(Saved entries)
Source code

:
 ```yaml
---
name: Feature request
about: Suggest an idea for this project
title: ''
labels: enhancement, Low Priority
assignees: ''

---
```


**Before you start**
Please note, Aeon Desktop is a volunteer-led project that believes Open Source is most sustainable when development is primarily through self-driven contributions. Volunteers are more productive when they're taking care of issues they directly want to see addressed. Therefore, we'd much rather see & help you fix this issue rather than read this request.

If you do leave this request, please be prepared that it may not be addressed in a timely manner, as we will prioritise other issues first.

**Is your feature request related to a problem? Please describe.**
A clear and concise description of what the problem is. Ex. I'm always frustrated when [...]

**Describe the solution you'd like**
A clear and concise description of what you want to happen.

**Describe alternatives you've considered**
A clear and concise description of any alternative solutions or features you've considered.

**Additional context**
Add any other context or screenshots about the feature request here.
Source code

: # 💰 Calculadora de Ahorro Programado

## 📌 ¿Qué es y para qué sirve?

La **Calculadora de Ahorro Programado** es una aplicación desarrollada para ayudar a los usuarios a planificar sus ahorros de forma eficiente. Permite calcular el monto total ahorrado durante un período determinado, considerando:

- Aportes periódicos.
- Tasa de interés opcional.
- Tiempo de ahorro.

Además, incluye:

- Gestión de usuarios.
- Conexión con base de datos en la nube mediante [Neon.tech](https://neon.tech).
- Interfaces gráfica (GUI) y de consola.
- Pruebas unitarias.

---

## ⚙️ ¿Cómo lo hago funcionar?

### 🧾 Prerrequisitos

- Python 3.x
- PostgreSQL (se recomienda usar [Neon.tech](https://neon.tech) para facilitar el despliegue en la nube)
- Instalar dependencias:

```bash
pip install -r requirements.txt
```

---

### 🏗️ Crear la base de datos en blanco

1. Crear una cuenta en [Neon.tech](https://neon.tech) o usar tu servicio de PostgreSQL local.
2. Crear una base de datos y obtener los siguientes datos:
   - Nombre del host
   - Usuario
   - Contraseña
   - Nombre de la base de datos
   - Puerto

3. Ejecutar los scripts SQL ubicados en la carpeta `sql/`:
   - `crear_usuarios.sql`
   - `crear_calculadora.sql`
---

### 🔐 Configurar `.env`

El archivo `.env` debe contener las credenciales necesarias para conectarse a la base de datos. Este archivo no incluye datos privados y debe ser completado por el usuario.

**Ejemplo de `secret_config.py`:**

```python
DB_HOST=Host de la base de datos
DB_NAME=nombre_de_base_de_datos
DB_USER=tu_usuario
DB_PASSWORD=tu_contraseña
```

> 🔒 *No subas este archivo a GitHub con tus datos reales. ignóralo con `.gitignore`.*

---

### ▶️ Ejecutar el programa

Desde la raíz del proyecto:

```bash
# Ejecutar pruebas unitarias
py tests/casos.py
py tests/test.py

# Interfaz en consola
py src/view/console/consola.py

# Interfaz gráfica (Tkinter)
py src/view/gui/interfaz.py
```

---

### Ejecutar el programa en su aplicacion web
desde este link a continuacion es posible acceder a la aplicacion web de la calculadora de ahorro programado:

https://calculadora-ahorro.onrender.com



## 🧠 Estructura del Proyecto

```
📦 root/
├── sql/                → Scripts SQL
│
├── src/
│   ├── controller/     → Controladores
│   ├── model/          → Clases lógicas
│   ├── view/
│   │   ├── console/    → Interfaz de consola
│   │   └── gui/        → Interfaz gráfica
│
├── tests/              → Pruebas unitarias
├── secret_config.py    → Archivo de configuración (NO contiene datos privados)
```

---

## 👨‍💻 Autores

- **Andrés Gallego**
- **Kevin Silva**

Aim of the task
Report the count of lines in the entries that contain the string "project", and nothing besides it.

Result of this exercise
2